In the data below, which lines contain "interface"? List them by copying each one.

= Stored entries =
╭──

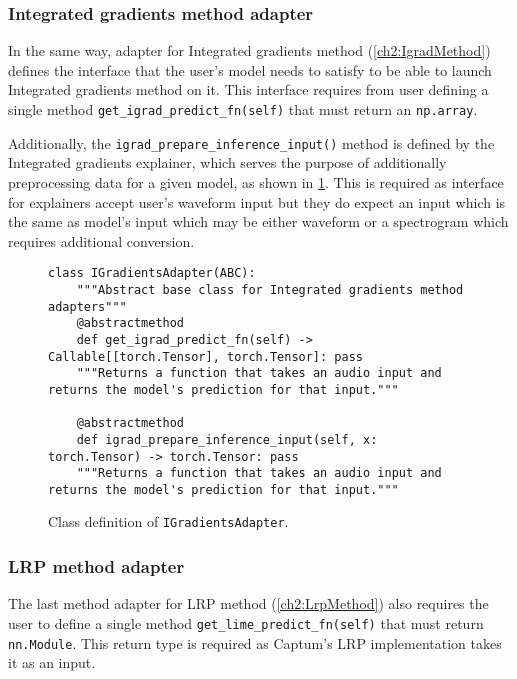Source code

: \documentclass[
    bindingoffset=5mm,  %
    footnoteindent=3mm, %
    hyphenation=true    %
]{src/wut-thesis}
\begin{document}
\subsubsection{Integrated gradients method adapter}

    In the same way, adapter for Integrated gradients method (\ref{ch2:IgradMethod}) defines the interface that the
    user's model needs to satisfy to be able to launch Integrated gradients method on it.
    This interface requires from user defining a single method \texttt{get_igrad_predict_fn(self)}
    that must return an \texttt{np.array}.

    Additionally, the \texttt{igrad_prepare_inference_input()} method is defined by the Integrated gradients explainer,
    which serves the purpose of additionally preprocessing data for a given model, as shown in
    \ref{fig:IGradientsAdapter}. This is required as interface for explainers accept user's waveform input but they
    do expect an input which is the same as model's input which may be either waveform or a spectrogram which
    requires additional conversion.

\begin{figure}%
\begin{verbatim}
class IGradientsAdapter(ABC):
    """Abstract base class for Integrated gradients method adapters"""
    @abstractmethod
    def get_igrad_predict_fn(self) -> Callable[[torch.Tensor], torch.Tensor]: pass
    """Returns a function that takes an audio input and returns the model's prediction for that input."""

    @abstractmethod
    def igrad_prepare_inference_input(self, x: torch.Tensor) -> torch.Tensor: pass
    """Returns a function that takes an audio input and returns the model's prediction for that input."""
\end{verbatim}
\caption{Class definition of \texttt{IGradientsAdapter}.}
\label{fig:IGradientsAdapter}
\end{figure}

\subsubsection{LRP method adapter}

    The last method adapter for LRP method (\ref{ch2:LrpMethod}) also requires the user to define a single method \texttt{get_lime_predict_fn(self)} that must return \texttt{nn.Module}. This return type is required as Captum's LRP implementation takes it as an input.
\end{document}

╰──

= ANSWER BOX =
    In the same way, adapter for Integrated gradients method (\ref{ch2:IgradMethod}) defines the interface that the
    This interface requires from user defining a single method \texttt{get_igrad_predict_fn(self)}
    \ref{fig:IGradientsAdapter}. This is required as interface for explainers accept user's waveform input but they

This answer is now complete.